WHAT IS REQUIRED: Your answer should be the full data, transcribed exactly, with no pictures in it.
▼
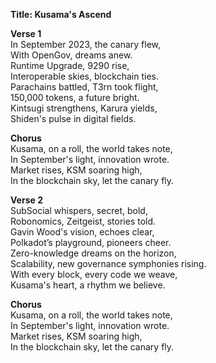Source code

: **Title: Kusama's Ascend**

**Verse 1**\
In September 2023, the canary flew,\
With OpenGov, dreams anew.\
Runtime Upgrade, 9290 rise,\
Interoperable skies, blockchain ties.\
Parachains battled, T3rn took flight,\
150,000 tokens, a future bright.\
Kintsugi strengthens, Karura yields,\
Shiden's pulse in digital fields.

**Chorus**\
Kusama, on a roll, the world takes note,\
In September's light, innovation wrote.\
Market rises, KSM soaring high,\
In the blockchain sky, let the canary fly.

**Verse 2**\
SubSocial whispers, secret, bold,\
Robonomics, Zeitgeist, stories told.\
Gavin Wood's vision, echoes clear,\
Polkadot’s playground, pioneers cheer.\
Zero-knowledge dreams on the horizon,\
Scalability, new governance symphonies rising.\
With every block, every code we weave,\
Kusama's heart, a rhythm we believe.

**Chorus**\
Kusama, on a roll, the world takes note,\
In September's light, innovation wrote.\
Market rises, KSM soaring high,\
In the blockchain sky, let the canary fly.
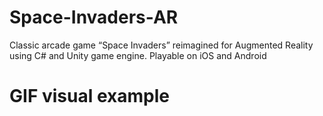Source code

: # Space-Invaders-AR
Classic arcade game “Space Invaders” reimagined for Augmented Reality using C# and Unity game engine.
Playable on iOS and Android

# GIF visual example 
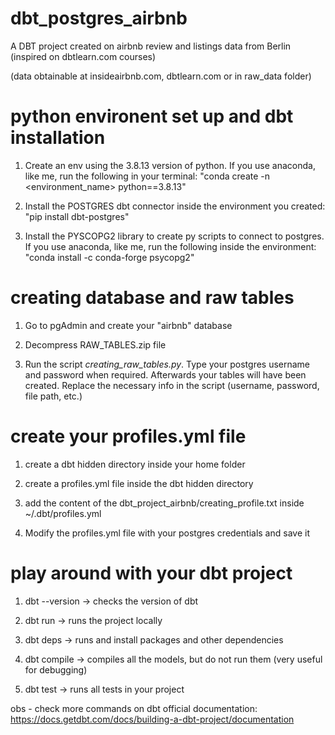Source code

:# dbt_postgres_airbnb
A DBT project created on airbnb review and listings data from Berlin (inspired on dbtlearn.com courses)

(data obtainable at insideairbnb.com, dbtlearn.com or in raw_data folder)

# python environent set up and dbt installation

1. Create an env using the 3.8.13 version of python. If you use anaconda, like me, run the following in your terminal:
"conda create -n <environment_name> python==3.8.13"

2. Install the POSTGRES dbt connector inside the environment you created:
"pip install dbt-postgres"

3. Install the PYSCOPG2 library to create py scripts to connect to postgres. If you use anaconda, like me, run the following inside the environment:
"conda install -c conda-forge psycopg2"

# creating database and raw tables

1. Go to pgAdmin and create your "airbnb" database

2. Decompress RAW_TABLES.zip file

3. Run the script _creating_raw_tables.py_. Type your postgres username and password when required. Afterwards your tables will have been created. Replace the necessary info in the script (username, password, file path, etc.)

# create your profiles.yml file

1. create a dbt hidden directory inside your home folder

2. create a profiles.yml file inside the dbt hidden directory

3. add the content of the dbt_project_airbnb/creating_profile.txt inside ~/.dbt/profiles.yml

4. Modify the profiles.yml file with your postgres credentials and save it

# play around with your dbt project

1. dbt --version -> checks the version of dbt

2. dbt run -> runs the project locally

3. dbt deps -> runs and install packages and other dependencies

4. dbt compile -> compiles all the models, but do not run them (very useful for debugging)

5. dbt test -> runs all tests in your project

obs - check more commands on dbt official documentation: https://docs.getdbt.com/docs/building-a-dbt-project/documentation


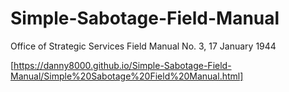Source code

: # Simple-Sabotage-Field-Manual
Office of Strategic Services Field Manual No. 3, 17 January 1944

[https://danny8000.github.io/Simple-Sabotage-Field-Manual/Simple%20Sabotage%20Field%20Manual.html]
▲
OUTPUT:
Source code

: **Title: Kusama's Ascend**

**Verse 1**\
In September 2023, the canary flew,\
With OpenGov, dreams anew.\
Runtime Upgrade, 9290 rise,\
Interoperable skies, blockchain ties.\
Parachains battled, T3rn took flight,\
150,000 tokens, a future bright.\
Kintsugi strengthens, Karura yields,\
Shiden's pulse in digital fields.

**Chorus**\
Kusama, on a roll, the world takes note,\
In September's light, innovation wrote.\
Market rises, KSM soaring high,\
In the blockchain sky, let the canary fly.

**Verse 2**\
SubSocial whispers, secret, bold,\
Robonomics, Zeitgeist, stories told.\
Gavin Wood's vision, echoes clear,\
Polkadot’s playground, pioneers cheer.\
Zero-knowledge dreams on the horizon,\
Scalability, new governance symphonies rising.\
With every block, every code we weave,\
Kusama's heart, a rhythm we believe.

**Chorus**\
Kusama, on a roll, the world takes note,\
In September's light, innovation wrote.\
Market rises, KSM soaring high,\
In the blockchain sky, let the canary fly.
Source code

: # Space-Invaders-AR
Classic arcade game “Space Invaders” reimagined for Augmented Reality using C# and Unity game engine.
Playable on iOS and Android

# GIF visual example 
Source code

:# dbt_postgres_airbnb
A DBT project created on airbnb review and listings data from Berlin (inspired on dbtlearn.com courses)

(data obtainable at insideairbnb.com, dbtlearn.com or in raw_data folder)

# python environent set up and dbt installation

1. Create an env using the 3.8.13 version of python. If you use anaconda, like me, run the following in your terminal:
"conda create -n <environment_name> python==3.8.13"

2. Install the POSTGRES dbt connector inside the environment you created:
"pip install dbt-postgres"

3. Install the PYSCOPG2 library to create py scripts to connect to postgres. If you use anaconda, like me, run the following inside the environment:
"conda install -c conda-forge psycopg2"

# creating database and raw tables

1. Go to pgAdmin and create your "airbnb" database

2. Decompress RAW_TABLES.zip file

3. Run the script _creating_raw_tables.py_. Type your postgres username and password when required. Afterwards your tables will have been created. Replace the necessary info in the script (username, password, file path, etc.)

# create your profiles.yml file

1. create a dbt hidden directory inside your home folder

2. create a profiles.yml file inside the dbt hidden directory

3. add the content of the dbt_project_airbnb/creating_profile.txt inside ~/.dbt/profiles.yml

4. Modify the profiles.yml file with your postgres credentials and save it

# play around with your dbt project

1. dbt --version -> checks the version of dbt

2. dbt run -> runs the project locally

3. dbt deps -> runs and install packages and other dependencies

4. dbt compile -> compiles all the models, but do not run them (very useful for debugging)

5. dbt test -> runs all tests in your project

obs - check more commands on dbt official documentation: https://docs.getdbt.com/docs/building-a-dbt-project/documentation


Source code

: # Simple-Sabotage-Field-Manual
Office of Strategic Services Field Manual No. 3, 17 January 1944

[https://danny8000.github.io/Simple-Sabotage-Field-Manual/Simple%20Sabotage%20Field%20Manual.html]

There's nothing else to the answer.